(Video) Chef AJ’s 5 Simple Tips For Health and Happiness
Chef AJ is a chef and culinary instructor, the host of the television series ‘Healthy Living with CHEF AJ,’ and the author of the popular book ‘Unprocessed: How to Achieve Vibrant Health and Your Ideal Weight.’ Chef AJ has devoted the better part of her life to researching the “how-to’s” of health and happiness, and below are her top 5 tips for achieving a synergistic blend of both.
Step #1 Lose Weight With Just One Simple Dietary Tweak
If you want to lose weight, protect your arterial lining, enhance your overall health and save money, the simplest and most effective thing you can do is eliminate oil from your diet. Oils are 40 times more calorie dense than fruits and vegetables and there is a whopping 4000 calories in just one cup of oil (120 calories per tbsp.). Humans actually don’t even like oil in and of itself (try drinking it straight-up, and you’ll gag); it’s the dopamine boost that it causes in your brain that keeps you hooked on it. Plus, despite popular belief, you actually don’t need oil to cook, bake or sauté anything. In fact, your food will actually taste better without it because the oil coats your taste buds, which dulls the flavors from the other ingredients.
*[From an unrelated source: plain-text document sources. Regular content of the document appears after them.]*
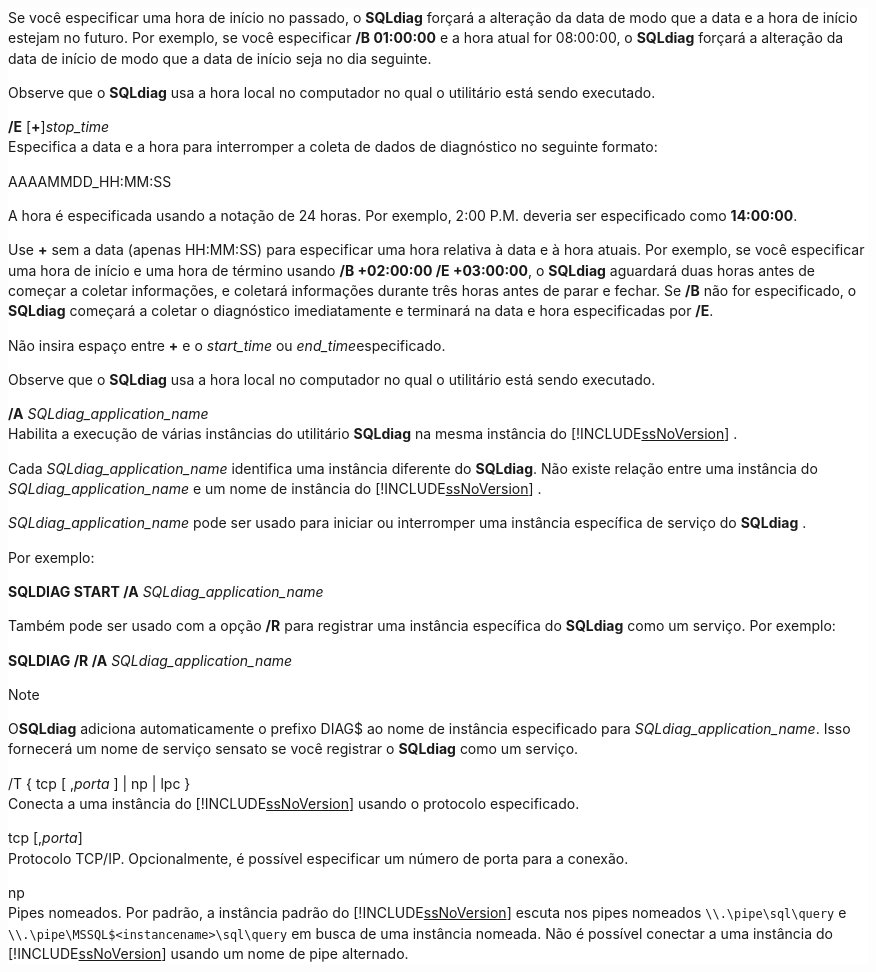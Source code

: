  Se você especificar uma hora de início no passado, o **SQLdiag** forçará a alteração da data de modo que a data e a hora de início estejam no futuro. Por exemplo, se você especificar **/B 01:00:00** e a hora atual for 08:00:00, o **SQLdiag** forçará a alteração da data de início de modo que a data de início seja no dia seguinte.  
  
 Observe que o **SQLdiag** usa a hora local no computador no qual o utilitário está sendo executado.  
  
 **/E** [**+**]*stop_time*  
 Especifica a data e a hora para interromper a coleta de dados de diagnóstico no seguinte formato:  
  
 AAAAMMDD_HH:MM:SS  
  
 A hora é especificada usando a notação de 24 horas. Por exemplo, 2:00 P.M. deveria ser especificado como **14:00:00**.  
  
 Use **+** sem a data (apenas HH:MM:SS) para especificar uma hora relativa à data e à hora atuais. Por exemplo, se você especificar uma hora de início e uma hora de término usando **/B +02:00:00 /E +03:00:00**, o **SQLdiag** aguardará duas horas antes de começar a coletar informações, e coletará informações durante três horas antes de parar e fechar. Se **/B** não for especificado, o **SQLdiag** começará a coletar o diagnóstico imediatamente e terminará na data e hora especificadas por **/E**.  
  
 Não insira espaço entre **+** e o *start_time* ou *end_time*especificado.  
  
 Observe que o **SQLdiag** usa a hora local no computador no qual o utilitário está sendo executado.  
  
 **/A** _SQLdiag_application_name_  
 Habilita a execução de várias instâncias do utilitário **SQLdiag** na mesma instância do [!INCLUDE[ssNoVersion](../includes/ssnoversion-md.md)] .  
  
 Cada *SQLdiag_application_name* identifica uma instância diferente do **SQLdiag**. Não existe relação entre uma instância do *SQLdiag_application_name* e um nome de instância do [!INCLUDE[ssNoVersion](../includes/ssnoversion-md.md)] .  
  
 *SQLdiag_application_name* pode ser usado para iniciar ou interromper uma instância específica de serviço do **SQLdiag** .  
  
 Por exemplo:   
  
 **SQLDIAG START /A** _SQLdiag_application_name_  
  
 Também pode ser usado com a opção **/R** para registrar uma instância específica do **SQLdiag** como um serviço. Por exemplo:  
  
 **SQLDIAG /R /A** _SQLdiag_application_name_  
  
> [!NOTE]  
>  O**SQLdiag** adiciona automaticamente o prefixo DIAG$ ao nome de instância especificado para *SQLdiag_application_name*. Isso fornecerá um nome de serviço sensato se você registrar o **SQLdiag** como um serviço.  
  
 /T { tcp [ ,*porta* ] | np | lpc }  
 Conecta a uma instância do [!INCLUDE[ssNoVersion](../includes/ssnoversion-md.md)] usando o protocolo especificado.  
  
 tcp [,*porta*]  
 Protocolo TCP/IP. Opcionalmente, é possível especificar um número de porta para a conexão.  
  
 np  
 Pipes nomeados. Por padrão, a instância padrão do [!INCLUDE[ssNoVersion](../includes/ssnoversion-md.md)] escuta nos pipes nomeados `\\.\pipe\sql\query` e `\\.\pipe\MSSQL$<instancename>\sql\query` em busca de uma instância nomeada. Não é possível conectar a uma instância do [!INCLUDE[ssNoVersion](../includes/ssnoversion-md.md)] usando um nome de pipe alternado.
Step #2 Get a Daily Dopamine Boost Without Food
Dopamine is the chemical in your brain that is responsible for feelings of pleasure, motivation, lust, and euphoria. It plays a major role in addiction and it fuels your desire to eat unhealthy because it’s boosted when you consume sugar, fat and junk food. Fortunately, you can boost your dopamine levels in a healthy and natural way, without food or drugs. Sex and exercise are two major dopamine boosters. Kissing, cuddling, playing with animals, volunteering, helping out others, working towards and obtaining goals, or simply doing a good dead (no matter how big or small) are all also great ways to boost your dopamine levels naturally. Seek out at least one activity daily that will boost your dopamine, and not only will your overall sense of wellbeing increase, you’ll also find it easier to eat healthy and lose weight.
Step #3 Stick to and Enjoy an Exercise Regime
If you currently don’t exercise at all, or have trouble sticking with a regime, start with anything at all that you enjoy. If you think that there are no physical activities that you would like, than start with the thing you dislike the least. Even if it’s simply yin yoga, which involves very limited movement and physical effort, you will still benefit greatly. Simply following through with showing up regularly, will boost your self-esteem and dopamine levels. As you stick with it, you’ll notice improvements, which will boost your dopamine even further and those feel good chemicals will motivate you to stick with your regime and perhaps even branch out and try new forms of fitness. Overtime you’ll start to love exercise because of the euphoric effect it has on your brain and when it doesn’t feel like a chore, sticking with it becomes a no-brainer.
Step #4 Consume Fruit in a Healthy Way
There is a lot of controversy about whether fruit is healthy or not because it contains a lot of sugar. However consuming sugar from fruit is way different than consuming sugary processed foods, because fruit contains fiber, water, vitamins and minerals – which negate the effects of the sugar. That being said, it is possible to overdo it, and you should limit your intake to a few servings per day. Also, make sure you consume fruit in its whole form; fresh or frozen or in a smoothie are all good options but juices and dried fruits should be limited or avoided. Try to vary your fruit choices so you’re not eating the same thing every day, and when you consume sweeter fruits such as pineapples and bananas, consume them guilt-free as a dessert. If you’re diabetic or have high triglycerides, don’t consume fruit by itself; mix it with fiber or protein to lessen the effects on your blood sugar.
Step #5 Consume a Plant-Based Diet
Vastly reduce or eliminate your intake of animal products and you’ll feel better mentally, emotionally and physically. Don’t worry about your protein intake, the idea that a plant-based diet can lead to a protein deficiency is a myth fueled by the meat and dairy industry. A true protein deficiency is practically impossible; you can’t be protein deficient unless you’re calorie deficient. Plants provide more than enough protein and the Standard American Diet (SAD) provides too much protein, which leads to acidity and promotes disease. Meat has addictive properties but giving it up will make you both look and feel markedly better. A plant-based diet will also help prevent the clogging of your arteries and in turn, reduce your risk for vascular disease, erectile dysfunction and impotence.